Zainspirowałam się dzisiaj tekstem Ani, która pisze o tym aby dzielić się swoimi talentami (i tu i tu), nawet jak jest to coś niszowego. I dotarło do mnie jak bardzo lubiłam wiersze, lubiłam się dzielić tym jak się pisze książki, lubiłam się dzielić moimi okropnymi recenzjami książek i filmów. Lubię świat kultury. Lubię wszystko co związane z pisaniem. Pisanie o tym, o tamtym, o marzeniach, o blogowaniu, o najprostszych wspomnieniach, o codzienności i to wszystko tak po mojemu, tak niecodziennie - odmiennie. 

Powoli zaczynam zastanawiać się czy to wszystko to wpływ pełni. Te moje szaleństwa myśli, zwariowane pomysły i niezdecydowanie. Ale kto lubi monotonię? Ja nie. Lubię jak wszystko się zmienia ale pozostaje w sferze moich działań, lubię kontrolować strachy dopuszczając je do siebie, lubię czuć adrenalinę w żyłach kiedy kontroluję wyzwanie. Jestem sprzecznością w codzienności, i bardzo to lubię. 

Potrafię pochłonąć stres a zarazem w pełni go czuć. W jednej minucie przeżywam wszystko by w następnej wszystko po mnie spływało. Czuję radość w smutku i smutek w radości. Kocham wiosnę w środku zimy jak i zimę w środku lata. Ale podobno tak niektórzy mają, bo to jest normalne, prawda? Bawię się słowem, bawię się składnią, lubię robić wszystko po swojemu. Jedynie czego nie potrafię to zrozumieć dlaczego nie umiem tego wykorzystać. 

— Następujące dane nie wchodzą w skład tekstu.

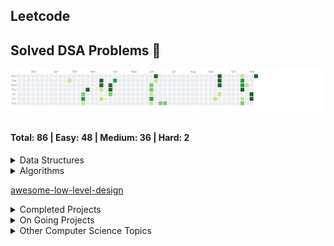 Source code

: ## Leetcode 

## Solved DSA Problems 🚀 


<a href="https://www.leetcode.com/harshit120299">
  <img src="./leetcode_activity.svg" alt="LeetCode Activity"/>
</a>

#### Total: 86 | Easy: 48 | Medium: 36 | Hard: 2

<details>
  <summary>Data Structures</summary>
  
  - [Arrays](dsa/ds/arrays.md)
  - [Linked Lists](dsa/ds/linked-lists.md)
  - [Stacks](dsa/ds/stacks.md)
  - [Queues](dsa/ds/queues.md)
  - [Trees](dsa/ds/trees.md)
  - [Graphs](dsa/ds/graphs.md)
  - [Heaps](dsa/ds/heaps.md)
  - [Tries](dsa/ds/tries.md)
  - [Hash Tables](dsa/ds/hash-tables.md)

</details>

<details>
  <summary>Algorithms</summary>
  
  - [Sorting](dsa/algo/sorting.md)
  - [Searching](dsa/algo/searching.md)
  - [Dynamic Programming](dsa/algo/dynamic-programming.md)
  - [Greedy Algorithms](dsa/algo/greedy.md)
  - [Backtracking](dsa/algo/backtracking.md)
  - [Divide and Conquer](dsa/algo/divide-and-conquer.md)
  - [Graph Algorithms](dsa/algo/graph-algorithms.md)
  - [String Algorithms](dsa/algo/string-algorithms.md)

</details>

[awesome-low-level-design](cs/1-awesome-low-level-design.md)

<details>
  <summary>Completed Projects</summary>
  
  - [TinyURL Service - Go](https://github.com/jharsh1202/tinyurl-service/blob/main/readme.md)
  - [Attendance App Backend - Django](https://github.com/jharsh1202/jyn_pathshala)
  - [Attendance App Frontend - Flutter](https://github.com/Sparsh-Malhotra/pathshala)

</details>


<details>
  <summary>On Going Projects</summary>

</details>

<details>
  <summary>Other Computer Science Topics</summary>

  ### System Design
  - [Introduction to System Design](https://www.educative.io/courses/grokking-the-system-design-interview)
  - [Scalability and Load Balancing](https://www.youtube.com/watch?v=4K2QDpnD1Q)
  - [Database Design and Optimization](https://www.youtube.com/watch?v=f6UazhYgwxk)
  - [Caching Strategies](https://redis.io/documentation)
  - [Microservices Architecture](https://martinfowler.com/microservices/)

  ### Operating Systems
  - [Processes and Threads](https://www.youtube.com/watch?v=1gpp8gySgtI)
  - [Memory Management](https://www.tutorialspoint.com/operating_system/os_memory_management.htm)
  - [File Systems](https://www.geeksforgeeks.org/file-systems-in-operating-system/)
  - [Synchronization and Concurrency](https://www.udacity.com/course/introduction-to-operating-systems--ud923)

  ### Networking
  - [OSI Model](https://www.cloudflare.com/learning/network-layer/what-is-the-osi-model/)
  - [TCP/IP Protocols](https://www.youtube.com/watch?v=VPBfvAzHYDA)
  - [HTTP/HTTPS Protocol](https://developer.mozilla.org/en-US/docs/Web/HTTP)
  - [RESTful API Design](https://restfulapi.net/)
  - [WebSocket Protocol](https://developer.mozilla.org/en-US/docs/Web/API/WebSocket)

  ### Databases
  - [Relational Databases (SQL)](https://www.w3schools.com/sql/)
  - [NoSQL Databases](https://www.mongodb.com/nosql-explained)
  - [ACID and CAP Theorem](https://dzone.com/articles/demystifying-the-cap-theorem)
  - [Database Indexing](https://use-the-index-luke.com/)
  - [Transactions and Isolation Levels](https://www.youtube.com/watch?v=kjHu0I9iiuY)

  ### Security
  - [Authentication and Authorization](https://auth0.com/docs/architecture-scenarios/web-app-authentication-authorization)
  - [Encryption and Cryptography](https://www.youtube.com/watch?v=3QnD2c4Xovk)
  - [Web Application Security (OWASP Top 10)](https://owasp.org/www-project-top-ten/)
  - [Security Best Practices](https://www.troyhunt.com/10-best-practices-for-building-secure-web-applications/)

</details>
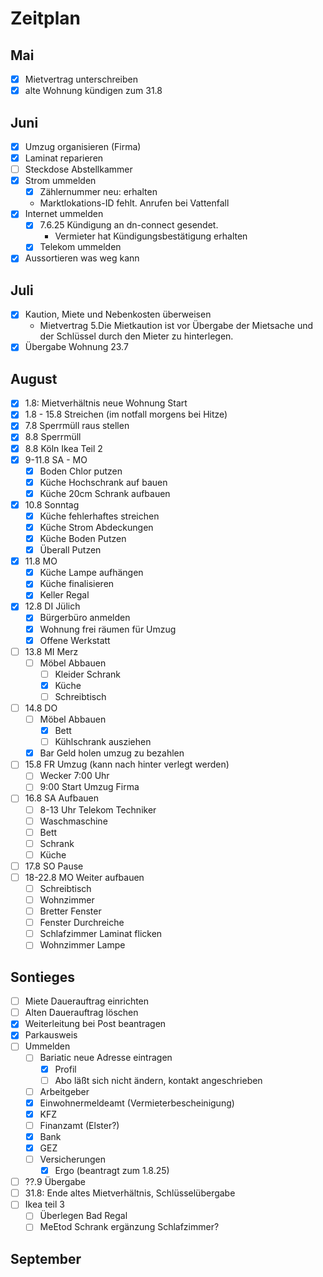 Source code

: # Zeitplan

## Mai

- [x] Mietvertrag unterschreiben
- [x] alte Wohnung kündigen zum 31.8

## Juni

- [x] Umzug organisieren (Firma)
- [x] Laminat reparieren
- [ ] Steckdose Abstellkammer
- [x] Strom ummelden
  - [x] Zählernummer neu: erhalten
  - Marktlokations-ID fehlt. Anrufen bei Vattenfall
- [x] Internet ummelden
  - [x] 7.6.25 Kündigung an dn-connect gesendet.
    - Vermieter hat Kündigungsbestätigung erhalten
  - [x] Telekom ummelden
- [x] Aussortieren was weg kann

## Juli

- [x] Kaution, Miete und Nebenkosten überweisen
  - Mietvertrag 5.Die Mietkaution ist vor Übergabe der Mietsache und der Schlüssel durch den Mieter zu hinterlegen.
- [x] Übergabe Wohnung 23.7

## August

- [x] 1.8: Mietverhältnis neue Wohnung Start
- [x] 1.8 - 15.8 Streichen (im notfall morgens bei Hitze)
- [x] 7.8 Sperrmüll raus stellen
- [x] 8.8 Sperrmüll
- [x] 8.8 Köln Ikea Teil 2
- [x] 9-11.8 SA - MO
  - [x] Boden Chlor putzen
  - [x] Küche Hochschrank auf bauen
  - [x] Küche 20cm Schrank aufbauen
- [x] 10.8 Sonntag
  - [x] Küche fehlerhaftes streichen
  - [x] Küche Strom Abdeckungen
  - [x] Küche Boden Putzen
  - [x] Überall Putzen
- [x] 11.8 MO
  - [x] Küche Lampe aufhängen
  - [x] Küche finalisieren
  - [x] Keller Regal
- [x] 12.8 DI Jülich
  - [x] Bürgerbüro anmelden
  - [x] Wohnung frei räumen für Umzug
  - [x] Offene Werkstatt
- [ ] 13.8 MI Merz
  - [ ] Möbel Abbauen
    - [ ] Kleider Schrank
    - [x] Küche
    - [ ] Schreibtisch
- [ ] 14.8 DO
  - [ ] Möbel Abbauen
    - [x] Bett
    - [ ] Kühlschrank ausziehen
  - [x] Bar Geld holen umzug zu bezahlen
- [ ] 15.8 FR Umzug (kann nach hinter verlegt werden)
  - [ ] Wecker 7:00 Uhr
  - [ ] 9:00 Start Umzug Firma
- [ ] 16.8 SA Aufbauen
  - [ ] 8-13 Uhr Telekom Techniker
  - [ ] Waschmaschine
  - [ ] Bett
  - [ ] Schrank
  - [ ] Küche
- [ ] 17.8 SO Pause
- [ ] 18-22.8 MO Weiter aufbauen
  - [ ] Schreibtisch
  - [ ] Wohnzimmer
  - [ ] Bretter Fenster
  - [ ] Fenster Durchreiche
  - [ ] Schlafzimmer Laminat flicken
  - [ ] Wohnzimmer Lampe

## Sontieges

- [ ] Miete Dauerauftrag einrichten
- [ ] Alten Dauerauftrag löschen
- [x] Weiterleitung bei Post beantragen
- [x] Parkausweis
- [ ] Ummelden
  - [ ] Bariatic neue Adresse eintragen
    - [x] Profil
    - [ ] Abo läßt sich nicht ändern, kontakt angeschrieben
  - [ ] Arbeitgeber
  - [x] Einwohnermeldeamt (Vermieterbescheinigung)
  - [x] KFZ
  - [ ] Finanzamt (Elster?)
  - [x] Bank
  - [x] GEZ
  - [ ] Versicherungen
    - [x] Ergo (beantragt zum 1.8.25)
- [ ] ??.9 Übergabe
- [ ] 31.8: Ende altes Mietverhältnis, Schlüsselübergabe
- [ ] Ikea teil 3
  - [ ] Überlegen Bad Regal
  - [ ] MeEtod Schrank ergänzung Schlafzimmer?

## September
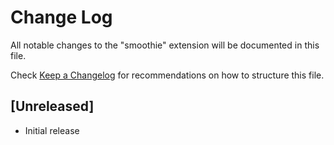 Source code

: # Change Log

All notable changes to the "smoothie" extension will be documented in this file.

Check [Keep a Changelog](http://keepachangelog.com/) for recommendations on how to structure this file.

## [Unreleased]

- Initial release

Cóż mogę poradzić na dzisiejsze roztargnienie - może podać herbaty? Do tego wygodny fotel i niesamowitą książkę. Usatysfakcjonowana? Nie? To czego sobie panienka życzy? - Kartki papieru i długopis, bo kwiecień plecień - plecie wiersze. 

...

Normanie wpis petarda. 😄 Żarcik prowadzącego musi być. Bye ^-^

PS. Wiersz jest moją własnością, bez mojej zgody nie pozwalam na kopiowanie i przetwarzanie - szanujmy swoją twórczość ^-^
Obsługiwane przez usługę Blogger.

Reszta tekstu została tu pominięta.